Tobias:
hi, I don’t fully understand the --tls-min-version and --tls-cipher-suites`` arguments of the api server: when these arguments are set, will that hold for *any* TLS communication of the api server, whether acting as a server, e.g. for kubectl` and acting as a client, e.g. for etcd & kubelet?
Pradhan:
-
--tls-min-version:
◦ This flag sets the minimum TLS version that the API server will accept for TLS connections.
◦ For example, if you set--tls-min-version=VersionTLS12, the API server will only accept TLS connections that are version 1.2 or higher. This can be crucial for ensuring that older, less secure TLS versions are not used. -
--tls-cipher-suites:
◦ This flag allows you to specify a list of cipher suites that the API server will accept for TLS connections.
◦ Cipher suites determine the encryption algorithms used during the TLS handshake process.

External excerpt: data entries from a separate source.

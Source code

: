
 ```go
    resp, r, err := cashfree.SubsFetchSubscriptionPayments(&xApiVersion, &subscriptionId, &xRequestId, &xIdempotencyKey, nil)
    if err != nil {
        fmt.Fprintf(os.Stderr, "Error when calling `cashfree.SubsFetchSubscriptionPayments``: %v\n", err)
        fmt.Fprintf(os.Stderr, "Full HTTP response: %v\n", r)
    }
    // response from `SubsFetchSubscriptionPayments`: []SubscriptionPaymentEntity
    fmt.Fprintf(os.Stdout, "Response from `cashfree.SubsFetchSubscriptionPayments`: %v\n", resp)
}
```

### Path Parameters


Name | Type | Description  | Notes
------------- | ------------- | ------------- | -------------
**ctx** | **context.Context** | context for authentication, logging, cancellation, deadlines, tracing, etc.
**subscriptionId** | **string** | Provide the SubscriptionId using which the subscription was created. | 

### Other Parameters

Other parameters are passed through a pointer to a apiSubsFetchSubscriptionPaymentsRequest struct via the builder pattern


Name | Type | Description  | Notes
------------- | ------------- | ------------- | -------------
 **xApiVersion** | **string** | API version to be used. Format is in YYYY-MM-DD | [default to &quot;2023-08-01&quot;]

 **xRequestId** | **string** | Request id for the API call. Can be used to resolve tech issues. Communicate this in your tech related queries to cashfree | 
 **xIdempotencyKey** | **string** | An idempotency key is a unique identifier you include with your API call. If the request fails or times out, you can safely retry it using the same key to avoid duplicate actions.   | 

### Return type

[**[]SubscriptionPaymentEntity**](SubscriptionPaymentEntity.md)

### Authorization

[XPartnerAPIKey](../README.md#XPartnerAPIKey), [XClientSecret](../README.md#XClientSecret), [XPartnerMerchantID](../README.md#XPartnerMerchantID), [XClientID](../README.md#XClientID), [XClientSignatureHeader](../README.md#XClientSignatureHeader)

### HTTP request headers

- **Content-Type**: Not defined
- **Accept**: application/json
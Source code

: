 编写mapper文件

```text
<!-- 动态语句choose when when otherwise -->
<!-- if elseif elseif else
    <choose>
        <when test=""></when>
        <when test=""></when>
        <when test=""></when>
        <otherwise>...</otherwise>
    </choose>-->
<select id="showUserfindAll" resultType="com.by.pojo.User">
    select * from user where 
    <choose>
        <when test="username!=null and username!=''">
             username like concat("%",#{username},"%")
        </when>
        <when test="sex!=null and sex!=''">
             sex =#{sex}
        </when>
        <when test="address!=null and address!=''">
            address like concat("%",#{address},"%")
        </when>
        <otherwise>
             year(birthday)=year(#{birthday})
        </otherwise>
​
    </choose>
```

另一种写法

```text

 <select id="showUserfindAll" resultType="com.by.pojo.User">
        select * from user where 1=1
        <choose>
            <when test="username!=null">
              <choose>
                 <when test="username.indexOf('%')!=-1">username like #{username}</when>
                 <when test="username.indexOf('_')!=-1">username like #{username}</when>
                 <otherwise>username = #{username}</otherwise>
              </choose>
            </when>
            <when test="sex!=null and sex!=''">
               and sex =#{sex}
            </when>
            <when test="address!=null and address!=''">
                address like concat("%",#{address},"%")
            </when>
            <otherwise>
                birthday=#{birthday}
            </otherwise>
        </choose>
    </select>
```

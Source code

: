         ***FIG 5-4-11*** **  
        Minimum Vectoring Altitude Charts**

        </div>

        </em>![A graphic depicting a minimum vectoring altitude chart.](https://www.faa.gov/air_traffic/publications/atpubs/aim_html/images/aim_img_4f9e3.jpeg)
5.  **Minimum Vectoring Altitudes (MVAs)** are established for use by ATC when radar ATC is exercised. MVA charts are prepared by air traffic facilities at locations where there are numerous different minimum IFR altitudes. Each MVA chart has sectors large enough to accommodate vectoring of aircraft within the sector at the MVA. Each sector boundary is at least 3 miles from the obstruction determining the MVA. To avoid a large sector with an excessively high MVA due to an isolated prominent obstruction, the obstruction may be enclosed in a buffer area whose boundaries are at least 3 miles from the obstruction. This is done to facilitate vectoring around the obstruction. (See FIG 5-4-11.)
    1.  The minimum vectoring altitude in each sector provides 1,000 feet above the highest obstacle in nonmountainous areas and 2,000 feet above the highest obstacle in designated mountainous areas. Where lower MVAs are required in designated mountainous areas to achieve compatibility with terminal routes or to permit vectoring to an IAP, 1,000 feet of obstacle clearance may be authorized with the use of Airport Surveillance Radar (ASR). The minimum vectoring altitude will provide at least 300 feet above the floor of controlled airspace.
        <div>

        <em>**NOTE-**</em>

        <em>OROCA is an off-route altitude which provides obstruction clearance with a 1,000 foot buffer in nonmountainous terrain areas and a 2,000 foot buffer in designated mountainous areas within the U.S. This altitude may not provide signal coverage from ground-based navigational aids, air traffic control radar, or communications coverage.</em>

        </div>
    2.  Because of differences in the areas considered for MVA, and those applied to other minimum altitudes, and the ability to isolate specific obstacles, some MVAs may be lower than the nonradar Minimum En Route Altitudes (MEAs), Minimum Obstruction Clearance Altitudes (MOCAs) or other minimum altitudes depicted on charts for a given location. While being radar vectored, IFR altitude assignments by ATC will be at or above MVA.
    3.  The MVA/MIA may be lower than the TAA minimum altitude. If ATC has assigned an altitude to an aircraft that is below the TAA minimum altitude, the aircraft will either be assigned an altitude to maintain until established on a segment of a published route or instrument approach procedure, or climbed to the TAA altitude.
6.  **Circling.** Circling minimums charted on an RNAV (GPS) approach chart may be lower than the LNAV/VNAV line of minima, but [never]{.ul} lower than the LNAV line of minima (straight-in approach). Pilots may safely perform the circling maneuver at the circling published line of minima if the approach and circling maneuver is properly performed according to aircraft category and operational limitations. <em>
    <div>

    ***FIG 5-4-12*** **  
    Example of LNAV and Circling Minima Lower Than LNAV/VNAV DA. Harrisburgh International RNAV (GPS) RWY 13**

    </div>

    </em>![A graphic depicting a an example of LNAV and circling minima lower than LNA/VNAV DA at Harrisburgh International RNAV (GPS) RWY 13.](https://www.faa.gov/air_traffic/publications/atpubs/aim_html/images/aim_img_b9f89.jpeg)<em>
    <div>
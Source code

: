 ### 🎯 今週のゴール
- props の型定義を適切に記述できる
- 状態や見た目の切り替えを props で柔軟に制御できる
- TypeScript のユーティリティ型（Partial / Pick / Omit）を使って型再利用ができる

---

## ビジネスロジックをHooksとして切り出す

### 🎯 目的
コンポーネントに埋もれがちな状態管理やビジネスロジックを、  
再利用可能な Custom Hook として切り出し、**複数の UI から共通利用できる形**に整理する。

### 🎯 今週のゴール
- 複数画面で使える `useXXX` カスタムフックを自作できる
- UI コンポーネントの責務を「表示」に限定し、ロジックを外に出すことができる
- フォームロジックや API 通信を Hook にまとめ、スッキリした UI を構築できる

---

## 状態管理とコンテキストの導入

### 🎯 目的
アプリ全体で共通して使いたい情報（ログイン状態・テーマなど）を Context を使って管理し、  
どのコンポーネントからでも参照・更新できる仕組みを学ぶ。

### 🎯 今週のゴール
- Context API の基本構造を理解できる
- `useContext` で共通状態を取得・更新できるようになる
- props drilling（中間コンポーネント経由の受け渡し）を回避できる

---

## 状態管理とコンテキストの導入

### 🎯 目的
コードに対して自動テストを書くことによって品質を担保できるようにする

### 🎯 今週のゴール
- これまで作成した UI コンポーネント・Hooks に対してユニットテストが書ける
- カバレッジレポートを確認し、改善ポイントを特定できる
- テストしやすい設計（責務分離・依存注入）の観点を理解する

Specifying this list allows you to exclude weaker cipher suites and ensure stronger encryption for TLS connections.
Now to answer your question:
When APISERVER acts as a server, these settings directly dictate the TLS parameters for these connections.
When APISERVER acts as a client, these settings doesnt affect as APISERVER as a cclient would have its own client side TLS configuration.
Pradhan:
Ideally you would be concerned about this flag “–tls-min-version” or “–tls-cipher-suites” when a weaker cipher or lower version of TLS is specified and it been detected by your cyber security team
Tobias:
thx for the clarification!